- [Extracted data]
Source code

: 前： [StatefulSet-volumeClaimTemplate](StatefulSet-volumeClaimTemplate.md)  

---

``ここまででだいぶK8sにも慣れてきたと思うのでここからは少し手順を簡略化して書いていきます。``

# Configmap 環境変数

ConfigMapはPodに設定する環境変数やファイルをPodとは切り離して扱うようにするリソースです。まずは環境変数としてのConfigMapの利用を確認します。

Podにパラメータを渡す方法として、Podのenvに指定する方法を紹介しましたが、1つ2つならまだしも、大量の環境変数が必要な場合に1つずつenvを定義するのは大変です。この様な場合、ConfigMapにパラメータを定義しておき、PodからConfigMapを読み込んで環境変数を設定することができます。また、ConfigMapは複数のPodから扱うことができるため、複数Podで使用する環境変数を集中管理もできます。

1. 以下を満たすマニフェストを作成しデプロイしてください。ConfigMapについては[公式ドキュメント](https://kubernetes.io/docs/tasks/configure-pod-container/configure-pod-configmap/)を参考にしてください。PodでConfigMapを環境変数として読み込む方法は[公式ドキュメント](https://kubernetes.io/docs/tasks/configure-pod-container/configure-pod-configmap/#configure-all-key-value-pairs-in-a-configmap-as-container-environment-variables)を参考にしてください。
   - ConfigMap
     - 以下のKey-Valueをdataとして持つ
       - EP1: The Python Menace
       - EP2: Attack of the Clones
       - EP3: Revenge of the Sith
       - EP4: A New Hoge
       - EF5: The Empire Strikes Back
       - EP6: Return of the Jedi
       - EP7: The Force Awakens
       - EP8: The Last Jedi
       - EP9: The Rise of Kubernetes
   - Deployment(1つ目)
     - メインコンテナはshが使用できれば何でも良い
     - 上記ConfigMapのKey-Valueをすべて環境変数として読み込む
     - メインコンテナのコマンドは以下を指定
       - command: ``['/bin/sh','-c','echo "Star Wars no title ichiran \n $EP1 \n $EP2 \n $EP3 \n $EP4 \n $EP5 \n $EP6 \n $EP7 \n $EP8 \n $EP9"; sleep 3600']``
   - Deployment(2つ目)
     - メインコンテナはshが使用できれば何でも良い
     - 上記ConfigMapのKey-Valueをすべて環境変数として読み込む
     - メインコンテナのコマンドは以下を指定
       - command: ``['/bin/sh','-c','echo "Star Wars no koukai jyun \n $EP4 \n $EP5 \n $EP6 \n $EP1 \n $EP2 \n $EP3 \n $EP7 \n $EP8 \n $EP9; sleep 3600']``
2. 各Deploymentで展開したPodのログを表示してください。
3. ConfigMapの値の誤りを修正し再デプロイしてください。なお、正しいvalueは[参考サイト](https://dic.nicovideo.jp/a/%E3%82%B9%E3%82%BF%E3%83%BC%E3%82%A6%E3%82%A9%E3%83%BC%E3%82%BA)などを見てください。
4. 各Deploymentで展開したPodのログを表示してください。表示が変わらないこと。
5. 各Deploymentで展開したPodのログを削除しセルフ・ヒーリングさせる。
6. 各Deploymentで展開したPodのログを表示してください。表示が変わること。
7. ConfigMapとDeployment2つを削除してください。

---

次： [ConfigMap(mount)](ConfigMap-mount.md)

- [Work required] Your answer must be the lines from the one holding "3. ConfigMapの値" to the end of the listing above, exactly as written and nothing else.

- [Output for this task]
3. ConfigMapの値の誤りを修正し再デプロイしてください。なお、正しいvalueは[参考サイト](https://dic.nicovideo.jp/a/%E3%82%B9%E3%82%BF%E3%83%BC%E3%82%A6%E3%82%A9%E3%83%BC%E3%82%BA)などを見てください。
4. 各Deploymentで展開したPodのログを表示してください。表示が変わらないこと。
5. 各Deploymentで展開したPodのログを削除しセルフ・ヒーリングさせる。
6. 各Deploymentで展開したPodのログを表示してください。表示が変わること。
7. ConfigMapとDeployment2つを削除してください。

---

次： [ConfigMap(mount)](ConfigMap-mount.md)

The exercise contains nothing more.